(PROVIDED RECORDS)
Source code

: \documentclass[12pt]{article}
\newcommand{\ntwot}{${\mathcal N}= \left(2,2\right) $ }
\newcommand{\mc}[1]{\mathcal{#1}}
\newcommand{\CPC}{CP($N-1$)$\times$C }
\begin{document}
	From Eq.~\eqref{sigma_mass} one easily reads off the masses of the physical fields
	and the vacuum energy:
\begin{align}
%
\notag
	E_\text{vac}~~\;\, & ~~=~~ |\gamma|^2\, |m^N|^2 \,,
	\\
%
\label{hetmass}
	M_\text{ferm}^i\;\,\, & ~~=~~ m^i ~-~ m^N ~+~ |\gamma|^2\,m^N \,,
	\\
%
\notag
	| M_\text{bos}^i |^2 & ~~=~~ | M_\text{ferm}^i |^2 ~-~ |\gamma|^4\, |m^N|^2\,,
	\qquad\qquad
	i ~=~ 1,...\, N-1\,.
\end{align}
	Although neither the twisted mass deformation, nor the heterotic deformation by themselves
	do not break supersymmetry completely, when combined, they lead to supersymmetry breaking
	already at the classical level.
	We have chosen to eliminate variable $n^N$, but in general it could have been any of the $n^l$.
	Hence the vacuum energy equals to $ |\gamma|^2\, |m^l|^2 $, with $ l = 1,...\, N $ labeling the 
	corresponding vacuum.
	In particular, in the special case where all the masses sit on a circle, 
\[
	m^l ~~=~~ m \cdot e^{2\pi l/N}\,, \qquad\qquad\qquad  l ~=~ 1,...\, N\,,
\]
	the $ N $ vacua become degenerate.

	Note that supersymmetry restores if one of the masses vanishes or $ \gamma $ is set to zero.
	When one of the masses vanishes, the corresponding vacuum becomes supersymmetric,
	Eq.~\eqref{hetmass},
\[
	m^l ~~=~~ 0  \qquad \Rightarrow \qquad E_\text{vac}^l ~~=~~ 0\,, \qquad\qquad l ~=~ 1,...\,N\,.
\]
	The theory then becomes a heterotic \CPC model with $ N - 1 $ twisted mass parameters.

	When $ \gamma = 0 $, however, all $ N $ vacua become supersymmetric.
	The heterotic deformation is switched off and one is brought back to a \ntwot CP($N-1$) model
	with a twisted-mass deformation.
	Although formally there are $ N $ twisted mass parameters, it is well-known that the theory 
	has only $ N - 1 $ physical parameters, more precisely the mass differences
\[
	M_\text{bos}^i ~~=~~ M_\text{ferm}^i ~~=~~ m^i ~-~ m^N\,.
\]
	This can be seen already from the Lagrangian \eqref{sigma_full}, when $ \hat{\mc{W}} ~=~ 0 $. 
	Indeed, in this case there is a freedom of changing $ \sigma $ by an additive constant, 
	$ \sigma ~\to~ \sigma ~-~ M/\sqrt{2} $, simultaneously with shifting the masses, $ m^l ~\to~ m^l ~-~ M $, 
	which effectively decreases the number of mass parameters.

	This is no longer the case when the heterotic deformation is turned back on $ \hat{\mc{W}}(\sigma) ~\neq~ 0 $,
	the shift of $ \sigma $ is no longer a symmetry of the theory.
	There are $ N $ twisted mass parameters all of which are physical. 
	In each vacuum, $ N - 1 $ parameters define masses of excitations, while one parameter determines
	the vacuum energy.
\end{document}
(End PROVIDED RECORDS)
-- PROBLEM TO WORK ON --
For this exercise, transcribe the whole listing verbatim.

-- SOLUTION TO THE PROBLEM --
Source code

: \documentclass[12pt]{article}
\newcommand{\ntwot}{${\mathcal N}= \left(2,2\right) $ }
\newcommand{\mc}[1]{\mathcal{#1}}
\newcommand{\CPC}{CP($N-1$)$\times$C }
\begin{document}
	From Eq.~\eqref{sigma_mass} one easily reads off the masses of the physical fields
	and the vacuum energy:
\begin{align}
%
\notag
	E_\text{vac}~~\;\, & ~~=~~ |\gamma|^2\, |m^N|^2 \,,
	\\
%
\label{hetmass}
	M_\text{ferm}^i\;\,\, & ~~=~~ m^i ~-~ m^N ~+~ |\gamma|^2\,m^N \,,
	\\
%
\notag
	| M_\text{bos}^i |^2 & ~~=~~ | M_\text{ferm}^i |^2 ~-~ |\gamma|^4\, |m^N|^2\,,
	\qquad\qquad
	i ~=~ 1,...\, N-1\,.
\end{align}
	Although neither the twisted mass deformation, nor the heterotic deformation by themselves
	do not break supersymmetry completely, when combined, they lead to supersymmetry breaking
	already at the classical level.
	We have chosen to eliminate variable $n^N$, but in general it could have been any of the $n^l$.
	Hence the vacuum energy equals to $ |\gamma|^2\, |m^l|^2 $, with $ l = 1,...\, N $ labeling the 
	corresponding vacuum.
	In particular, in the special case where all the masses sit on a circle, 
\[
	m^l ~~=~~ m \cdot e^{2\pi l/N}\,, \qquad\qquad\qquad  l ~=~ 1,...\, N\,,
\]
	the $ N $ vacua become degenerate.

	Note that supersymmetry restores if one of the masses vanishes or $ \gamma $ is set to zero.
	When one of the masses vanishes, the corresponding vacuum becomes supersymmetric,
	Eq.~\eqref{hetmass},
\[
	m^l ~~=~~ 0  \qquad \Rightarrow \qquad E_\text{vac}^l ~~=~~ 0\,, \qquad\qquad l ~=~ 1,...\,N\,.
\]
	The theory then becomes a heterotic \CPC model with $ N - 1 $ twisted mass parameters.

	When $ \gamma = 0 $, however, all $ N $ vacua become supersymmetric.
	The heterotic deformation is switched off and one is brought back to a \ntwot CP($N-1$) model
	with a twisted-mass deformation.
	Although formally there are $ N $ twisted mass parameters, it is well-known that the theory 
	has only $ N - 1 $ physical parameters, more precisely the mass differences
\[
	M_\text{bos}^i ~~=~~ M_\text{ferm}^i ~~=~~ m^i ~-~ m^N\,.
\]
	This can be seen already from the Lagrangian \eqref{sigma_full}, when $ \hat{\mc{W}} ~=~ 0 $. 
	Indeed, in this case there is a freedom of changing $ \sigma $ by an additive constant, 
	$ \sigma ~\to~ \sigma ~-~ M/\sqrt{2} $, simultaneously with shifting the masses, $ m^l ~\to~ m^l ~-~ M $, 
	which effectively decreases the number of mass parameters.

	This is no longer the case when the heterotic deformation is turned back on $ \hat{\mc{W}}(\sigma) ~\neq~ 0 $,
	the shift of $ \sigma $ is no longer a symmetry of the theory.
	There are $ N $ twisted mass parameters all of which are physical. 
	In each vacuum, $ N - 1 $ parameters define masses of excitations, while one parameter determines
	the vacuum energy.
\end{document}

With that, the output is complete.